How Dangerous Is This Marin Avenue Intersection?

Community members say that speeding cars, a blind corner and lack of light makes Marin at Tulare Avenue an accident waiting to happen. And for 18-year-old Tyler De Martini — it did.

After dark, spotting pedestrians on the crosswalk on Marin Avenue at Tulare is difficult, to say the least. The lack of street lighting, coupled with a blind turn and speeding traffic, makes this intersection a dangerous one, according to locals.

On Monday night, by being hit by a car here. No fault has been assigned in the incident — it was dark, De Martini wasn't wearing a helmet, and the Berkeley Police Department's investigation is ongoing. But community members have responded by drawing attention to the dangers the intersection poses to all types of traffic, from vehicles to pedestrians.

"Even with traffic calming measures, cars still speed," said Marcy Greenhut on the Berkeley Patch Facebook page.

Mary Nicely added that she lives three doors down from the intersection and never crosses there, no matter what time of day. "People drive too fast and it is dark as hell at night," she said, adding that she has complained to the Berkeley Public Works Department about the lack of lighting — to no avail.

Krista Miller, who lives on Tulare Avenue, says that she and her two children have caused two fender benders crossing the intersection in the past six months. Speeding cars were too close to one another or speeding, she says, and therefore unprepared to stop.

Miller's husband, Ryan Smith, says that he spoke to the Berkeley Police Department about the dangers of the intersection and was told to take the matter to the city council. 

Berkeley Patch will be investigating city and police efforts to make this Marin Avenue intersection safer, as well as quantifying traffic collisions and incidents. If you have any information to share, please comment below or email berkeley@patch.com.

Has this been a dangerous intersection for you or your family? Share your experiences in the comments.

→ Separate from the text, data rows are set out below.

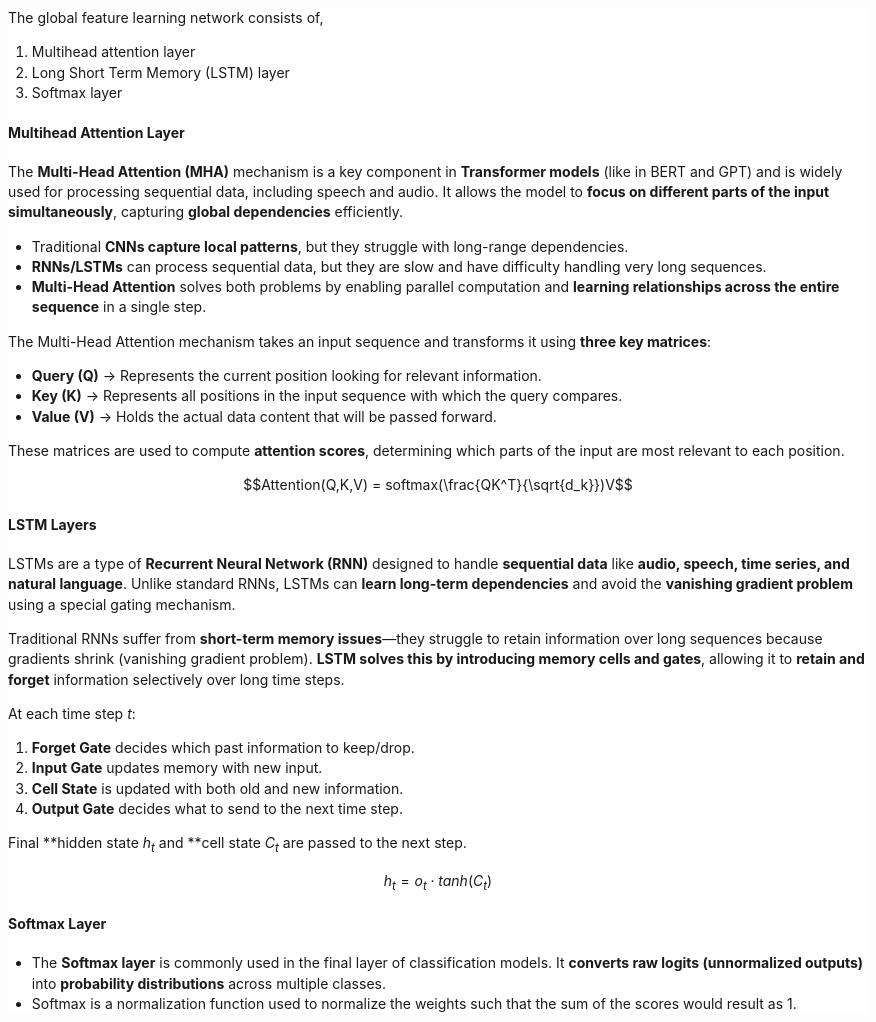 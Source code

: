The global feature learning network consists of,
1. Multihead attention layer
2. Long Short Term Memory (LSTM) layer
3. Softmax layer

#### Multihead Attention Layer

The **Multi-Head Attention (MHA)** mechanism is a key component in **Transformer models** (like in BERT and GPT) and is widely used for processing sequential data, including speech and audio. It allows the model to **focus on different parts of the input simultaneously**, capturing **global dependencies** efficiently.

- Traditional **CNNs capture local patterns**, but they struggle with long-range dependencies.
- **RNNs/LSTMs** can process sequential data, but they are slow and have difficulty handling very long sequences.
- **Multi-Head Attention** solves both problems by enabling parallel computation and **learning relationships across the entire sequence** in a single step.

The Multi-Head Attention mechanism takes an input sequence and transforms it using **three key matrices**:

- **Query (Q)** → Represents the current position looking for relevant information.
- **Key (K)** → Represents all positions in the input sequence with which the query compares.
- **Value (V)** → Holds the actual data content that will be passed forward.

These matrices are used to compute **attention scores**, determining which parts of the input are most relevant to each position.

$$Attention(Q,K,V) = softmax(\frac{QK^T}{\sqrt{d_k}})V$$
#### LSTM Layers

LSTMs are a type of **Recurrent Neural Network (RNN)** designed to handle **sequential data** like **audio, speech, time series, and natural language**. Unlike standard RNNs, LSTMs can **learn long-term dependencies** and avoid the **vanishing gradient problem** using a special gating mechanism.

Traditional RNNs suffer from **short-term memory issues**—they struggle to retain information over long sequences because gradients shrink (vanishing gradient problem). **LSTM solves this by introducing memory cells and gates**, allowing it to **retain and forget** information selectively over long time steps.

At each time step $t$:
1. **Forget Gate** decides which past information to keep/drop.
2. **Input Gate** updates memory with new input.
3. **Cell State** is updated with both old and new information.
4. **Output Gate** decides what to send to the next time step.

Final **hidden state $h_t$ and **cell state $C_t$ are passed to the next step.

$$h_t=o_t⋅tanh⁡(C_t)$$
#### Softmax Layer

- The **Softmax layer** is commonly used in the final layer of classification models. It **converts raw logits (unnormalized outputs)** into **probability distributions** across multiple classes. 
- Softmax is a normalization function used to normalize the weights such that the sum of the scores would result as 1.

Lou Judson February 01, 2012 at 02:20 PM
A good friend lost his wife just a few blocks East of here a couple of years ago. She was jogging and it was not dark! Marin needs a lot of work to become safer, light being one thing and stop signs or lights being another. Timed stoplights would not slow the traffic time much, and would save lives! I comuute on Marin two to four times a week, and peds and bikes are not always as careful as they might want to be for their own safety, and the dark intersections are a definite hazard. Some tree trimming and new streetights are the first and simplest action. But if a skateboarder doesn't stop before crossing, I'd call it suicide. And if it was dark, just plain stupid.
Dn February 01, 2012 at 03:21 PM
For years, Marin was two lanes in both directions. The only stop lights were at Marin / The Alameda and then at San Pablo. Lots of drivers sped. Many accidents. Lots of public and council brouhaha. Then, stop lights and crosswalks were added at various intersections. Lots of drivers sped. Many accidents. Lots of public and council brouhaha. Marin ave then transformed from two lanes to one to increase safety and decrease injury. Currently lots of drivers still speed. Many accidents. I see a lot of road raged drivers pass me in the middle lane because I'm going the speed limit. And with a honk and give me their 'evil eye road rage glare' at that. Lots of public and council brouhaha to continue on this saddening incident. Prayers to all parties involved in yet another sickening combination to make an awful perfect storm in the history of this particular avenue.
Jason February 01, 2012 at 04:21 PM
Any intersection can be dangerous if you're not paying attention. I'm tired of everyone wanting to enact tougher laws to 'protect' people from inattentiveness. Pay attention when driving! If anything we need to make the Drivers License test harder as careless driving is an epidemic and not localized to Marin.
Jen Daly February 01, 2012 at 06:55 PM
Marin Avenue divides a residential neighborhood with many families with kids. In order to see their friends, get to and from school, etc., kids have to cross Marin. At the same time, Marin is a route to the freeway for many commuters who are busy, distracted, tired, in a hurry, etc. No clue what caused this particular accident--speeding driver, speeding skateboarder, lack of visibility, total bad luck. But I know the combination of kids and commuters on Marin is always an accident waiting to happen. I see no good reason not to keep trying to make changes that will improve safety, especially figuring out some way to slow the traffic down. Timed lights seems like a good idea--why has that not been done in the past?